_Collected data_
—————

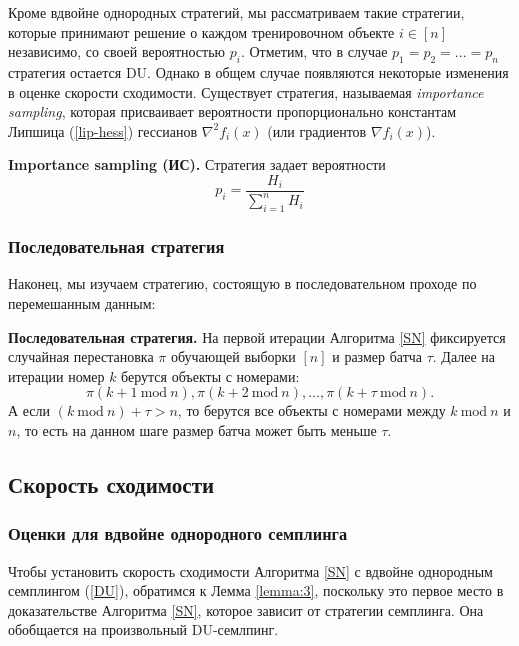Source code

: \documentclass{article}
\theoremstyle{definition}
\theoremstyle{assumption}
\theoremstyle{lemma}
\theoremstyle{theorem}
\theoremstyle{proposition}
\begin{document}
	Кроме вдвойне однородных стратегий, мы рассматриваем такие стратегии, которые принимают решение о каждом тренировочном объекте $i \in [n]$ независимо, со своей вероятностью $p_i$. Отметим, что в случае $p_1 = p_2 =...= p_n$ стратегия остается DU. Однако в общем случае появляются некоторые изменения в оценке скорости сходимости. Существует стратегия, называемая \textit{importance sampling}, которая присваивает вероятности пропорционально константам Липшица (\ref{lip-hess}) гессианов $\nabla^2 f_i(x)$ (или градиентов $\nabla f_i(x)$).
	
	\textbf{Importance sampling (ИС).}\label{imp-hess} Стратегия задает вероятности
	\begin{equation}
		p_i = \frac{H_i}{\sum \limits_{i=1}^n H_i}
	\end{equation}
	
	\subsubsection{Последовательная стратегия}
	
	Наконец, мы изучаем стратегию, состоящую в последовательном проходе по перемешанным данным:
	
	\textbf{Последовательная стратегия.}\label{consec} На первой итерации Алгоритма \ref{SN} фиксируется случайная перестановка $\pi$ обучающей выборки $[n]$ и размер батча $\tau$. Далее на итерации номер $k$ берутся объекты с номерами:
	\begin{equation}
		\pi(k+1\ \text{mod}\ n), \pi(k+2\ \text{mod}\ n), ..., \pi(k+\tau\ \text{mod}\ n).
	\end{equation}
	А если $(k\ \text{mod}\ n) + \tau > n$, то берутся все объекты с номерами между $k\ \text{mod}\ n$ и $n$, то есть на данном шаге размер батча может быть меньше $\tau$.
	
	\subsection {Скорость сходимости}
	
	\subsubsection{Оценки для вдвойне однородного семплинга}
	
	Чтобы установить скорость сходимости Алгоритма \ref{SN} с вдвойне однородным семплингом (\ref{DU}), обратимся к Лемма \ref{lemma:3}, поскольку это первое место в доказательстве Алгоритма \ref{SN}, которое зависит от стратегии семплинга. Она обобщается на произвольный DU-семлпинг.
	
\end{document}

—————

_Task requirements_
Your copy of the data should match it exactly, apart from the images, which are omitted.

_Answer to this problem_
Source code

: \documentclass{article}
\theoremstyle{definition}
\theoremstyle{assumption}
\theoremstyle{lemma}
\theoremstyle{theorem}
\theoremstyle{proposition}
\begin{document}
	Кроме вдвойне однородных стратегий, мы рассматриваем такие стратегии, которые принимают решение о каждом тренировочном объекте $i \in [n]$ независимо, со своей вероятностью $p_i$. Отметим, что в случае $p_1 = p_2 =...= p_n$ стратегия остается DU. Однако в общем случае появляются некоторые изменения в оценке скорости сходимости. Существует стратегия, называемая \textit{importance sampling}, которая присваивает вероятности пропорционально константам Липшица (\ref{lip-hess}) гессианов $\nabla^2 f_i(x)$ (или градиентов $\nabla f_i(x)$).
	
	\textbf{Importance sampling (ИС).}\label{imp-hess} Стратегия задает вероятности
	\begin{equation}
		p_i = \frac{H_i}{\sum \limits_{i=1}^n H_i}
	\end{equation}
	
	\subsubsection{Последовательная стратегия}
	
	Наконец, мы изучаем стратегию, состоящую в последовательном проходе по перемешанным данным:
	
	\textbf{Последовательная стратегия.}\label{consec} На первой итерации Алгоритма \ref{SN} фиксируется случайная перестановка $\pi$ обучающей выборки $[n]$ и размер батча $\tau$. Далее на итерации номер $k$ берутся объекты с номерами:
	\begin{equation}
		\pi(k+1\ \text{mod}\ n), \pi(k+2\ \text{mod}\ n), ..., \pi(k+\tau\ \text{mod}\ n).
	\end{equation}
	А если $(k\ \text{mod}\ n) + \tau > n$, то берутся все объекты с номерами между $k\ \text{mod}\ n$ и $n$, то есть на данном шаге размер батча может быть меньше $\tau$.
	
	\subsection {Скорость сходимости}
	
	\subsubsection{Оценки для вдвойне однородного семплинга}
	
	Чтобы установить скорость сходимости Алгоритма \ref{SN} с вдвойне однородным семплингом (\ref{DU}), обратимся к Лемма \ref{lemma:3}, поскольку это первое место в доказательстве Алгоритма \ref{SN}, которое зависит от стратегии семплинга. Она обобщается на произвольный DU-семлпинг.
	
\end{document}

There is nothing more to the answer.